The retractable leash device 108 of the apparatus 100 includes a leash housing 174 at the body 102, shown here as generally tubular in shape and as spaced below the middle section 110 of the body 102 and extending between and interconnecting the opposite end sections 112 of the body 102. The retractable leash device 108 further includes a length of leash 176, such as three to four feet in length, being retracted, at least in part, within the leash housing 174 and extendable therefrom through an opening of the housing. In this way, the retractable leash device 108 can be configured to output a length of leash 176 from the leash housing 174 as force is applied to the leash 176 (e.g., up to the maximum extent of the leash 176) while configured to retract a length of leash 176 into the leash housing 174 when force is removed from the leash 176. The leash 176 has a chew resistant tubular section 178 surrounding it adjacent to a clasp 180 affixed on the outer end of the leash where it can be hooked onto a pet's collar. Also, there is a plurality of finger notches 182 formed on the underside of the middle section 110 of the body 102 of the apparatus 100 and sufficient space provided between the middle section 110 and the leash housing 174 to allow insertion of the fingers of the user's hand through the space and within the finger notches 182 for gripping the middle section of the hollow body. In FIG. 5 an opened lid 184 to a cavity 186 in the middle section 110 is shown for storing a pet treat 188 or further leash extension within the apparatus 100.

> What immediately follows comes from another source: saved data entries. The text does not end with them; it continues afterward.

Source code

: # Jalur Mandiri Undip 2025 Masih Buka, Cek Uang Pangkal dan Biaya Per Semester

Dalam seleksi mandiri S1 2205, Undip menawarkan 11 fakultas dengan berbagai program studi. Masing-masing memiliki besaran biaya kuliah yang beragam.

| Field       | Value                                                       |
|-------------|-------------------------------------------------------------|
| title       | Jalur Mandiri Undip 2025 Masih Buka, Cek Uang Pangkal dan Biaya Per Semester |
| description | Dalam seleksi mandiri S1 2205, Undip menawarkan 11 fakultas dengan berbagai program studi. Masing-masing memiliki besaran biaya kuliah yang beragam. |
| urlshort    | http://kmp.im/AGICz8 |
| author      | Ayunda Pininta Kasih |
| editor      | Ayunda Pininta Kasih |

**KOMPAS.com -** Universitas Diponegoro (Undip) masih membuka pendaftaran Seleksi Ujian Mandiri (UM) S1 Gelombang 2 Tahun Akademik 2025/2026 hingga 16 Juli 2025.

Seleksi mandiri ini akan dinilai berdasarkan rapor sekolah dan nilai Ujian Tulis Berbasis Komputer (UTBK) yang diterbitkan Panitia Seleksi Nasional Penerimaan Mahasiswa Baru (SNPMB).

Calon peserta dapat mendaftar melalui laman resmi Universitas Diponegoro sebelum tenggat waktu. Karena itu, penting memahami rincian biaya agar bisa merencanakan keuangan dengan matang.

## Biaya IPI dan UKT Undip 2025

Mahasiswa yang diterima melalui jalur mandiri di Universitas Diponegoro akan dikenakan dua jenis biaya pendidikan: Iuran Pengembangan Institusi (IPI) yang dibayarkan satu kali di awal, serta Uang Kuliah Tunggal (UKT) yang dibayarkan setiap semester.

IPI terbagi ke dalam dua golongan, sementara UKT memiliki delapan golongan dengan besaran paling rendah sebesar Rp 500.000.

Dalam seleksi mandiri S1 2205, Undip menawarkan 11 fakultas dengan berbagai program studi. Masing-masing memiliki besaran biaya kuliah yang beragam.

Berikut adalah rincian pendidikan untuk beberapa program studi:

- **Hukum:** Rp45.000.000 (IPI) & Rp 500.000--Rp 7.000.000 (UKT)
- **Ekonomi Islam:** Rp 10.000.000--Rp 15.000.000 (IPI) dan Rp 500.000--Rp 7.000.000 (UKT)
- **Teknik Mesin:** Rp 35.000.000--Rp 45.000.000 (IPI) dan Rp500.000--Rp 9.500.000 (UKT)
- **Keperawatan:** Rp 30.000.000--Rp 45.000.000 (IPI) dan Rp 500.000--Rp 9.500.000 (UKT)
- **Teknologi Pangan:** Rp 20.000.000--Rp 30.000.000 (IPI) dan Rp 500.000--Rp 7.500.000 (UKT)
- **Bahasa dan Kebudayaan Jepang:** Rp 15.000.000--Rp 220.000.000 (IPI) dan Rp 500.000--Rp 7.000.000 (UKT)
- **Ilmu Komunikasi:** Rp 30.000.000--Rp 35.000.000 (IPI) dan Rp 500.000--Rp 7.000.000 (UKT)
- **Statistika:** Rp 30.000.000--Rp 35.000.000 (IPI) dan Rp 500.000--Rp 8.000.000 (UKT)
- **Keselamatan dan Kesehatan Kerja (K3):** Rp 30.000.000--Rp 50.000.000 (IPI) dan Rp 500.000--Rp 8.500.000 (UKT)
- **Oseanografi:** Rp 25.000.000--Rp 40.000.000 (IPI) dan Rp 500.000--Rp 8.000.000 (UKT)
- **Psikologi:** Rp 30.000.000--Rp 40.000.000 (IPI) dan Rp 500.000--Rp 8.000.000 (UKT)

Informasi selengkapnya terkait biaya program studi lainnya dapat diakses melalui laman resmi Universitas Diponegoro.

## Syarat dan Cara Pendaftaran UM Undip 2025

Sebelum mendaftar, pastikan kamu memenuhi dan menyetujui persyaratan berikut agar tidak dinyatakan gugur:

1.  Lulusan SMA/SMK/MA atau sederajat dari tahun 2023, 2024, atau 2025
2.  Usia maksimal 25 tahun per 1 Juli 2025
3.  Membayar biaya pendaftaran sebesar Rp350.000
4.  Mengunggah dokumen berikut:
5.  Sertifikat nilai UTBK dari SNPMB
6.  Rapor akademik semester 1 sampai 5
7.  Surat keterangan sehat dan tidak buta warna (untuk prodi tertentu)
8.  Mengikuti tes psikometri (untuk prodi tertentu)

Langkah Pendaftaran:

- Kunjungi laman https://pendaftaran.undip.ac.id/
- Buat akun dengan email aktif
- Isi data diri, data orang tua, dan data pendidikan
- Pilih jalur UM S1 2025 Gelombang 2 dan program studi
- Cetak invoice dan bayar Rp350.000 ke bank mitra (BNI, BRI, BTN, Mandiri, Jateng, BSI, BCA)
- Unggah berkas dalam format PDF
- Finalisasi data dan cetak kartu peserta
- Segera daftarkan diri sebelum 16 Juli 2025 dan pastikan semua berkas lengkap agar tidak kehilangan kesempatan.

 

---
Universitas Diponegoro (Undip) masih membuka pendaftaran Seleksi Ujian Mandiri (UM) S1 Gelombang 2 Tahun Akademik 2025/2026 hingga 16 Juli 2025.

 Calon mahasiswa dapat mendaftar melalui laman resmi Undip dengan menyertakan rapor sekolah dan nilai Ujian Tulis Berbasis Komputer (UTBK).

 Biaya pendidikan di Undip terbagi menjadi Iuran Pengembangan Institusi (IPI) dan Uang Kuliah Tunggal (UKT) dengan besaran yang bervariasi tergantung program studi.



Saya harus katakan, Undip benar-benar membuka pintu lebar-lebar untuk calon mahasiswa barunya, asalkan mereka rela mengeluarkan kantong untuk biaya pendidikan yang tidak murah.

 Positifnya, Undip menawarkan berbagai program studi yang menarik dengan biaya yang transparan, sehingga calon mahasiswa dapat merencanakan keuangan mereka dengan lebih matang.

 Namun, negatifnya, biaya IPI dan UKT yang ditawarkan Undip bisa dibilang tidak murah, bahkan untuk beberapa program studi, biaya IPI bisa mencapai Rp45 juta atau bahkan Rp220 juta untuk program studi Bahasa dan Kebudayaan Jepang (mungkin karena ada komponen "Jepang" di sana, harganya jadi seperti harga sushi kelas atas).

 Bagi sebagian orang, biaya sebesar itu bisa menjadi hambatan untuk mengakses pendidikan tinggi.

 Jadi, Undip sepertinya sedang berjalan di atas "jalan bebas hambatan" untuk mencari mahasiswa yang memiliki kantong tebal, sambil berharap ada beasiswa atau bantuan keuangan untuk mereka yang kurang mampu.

The above-described portable pet restraint apparatus 100 with the pair of suction devices 104 and built-in retractable leash device 108 will allow the user to adjust the leash to an appropriate length dispensed from a secured base location at the attachment surface. An adequate distribution of weight dispersed by the apparatus 100 by the pair of suction devices 104 humanely restrains the dog and allows it to be contained without the sense of confinement. Also the retractable leash device 108 may be configured, such as by having an adjustable dial that may be set, to spool out a preselected number of feet in the length of leash, such as from three to seven feet, by the retractable leash device 108. Alternatively, the retractable leash device 108 may be linked to a secondary leash to further lengthen the length of the overall leash. Further, the overall configuration of the apparatus 100 may conform to a particular article, such as a dog bone or a pair of paws.

FIGS. 8-10 illustrate another exemplary embodiment of a portable pet restraint apparatus 200. The apparatus 200 is similar to the apparatus 100 previously described except that the apparatus 200 includes a single suction device 104 and associated actuator lever 106. In this way, the apparatus 200 may be suited for application involving confinement of relatively smaller pets. Unless shown or described to be otherwise, the body 102, single suction device 104, and actuator lever 106 of the apparatus 200 can have the same components and operate in the same manner as that shown and described for the apparatus 100 with respect to FIGS. 1-7. For this reason, certain components previously shown and described for the apparatus 100, such as with respect to FIGS. 6 and 7, are not shown for the apparatus 200 but instead referenced to indicate that such components can be the same as that shown and described previously.

The apparatus 200 includes the body 102. The body 102 includes the end section 112. The end section 112 includes the interior cavity 120 with the lower peripheral edge 134 surrounding the bottom recess 136 (shown, e.g., in FIG. 6). The end section 112 of the apparatus 200 can be the same as that shown and described for the end section 112 of the apparatus 100 (e.g., in FIGS. 6 and 7).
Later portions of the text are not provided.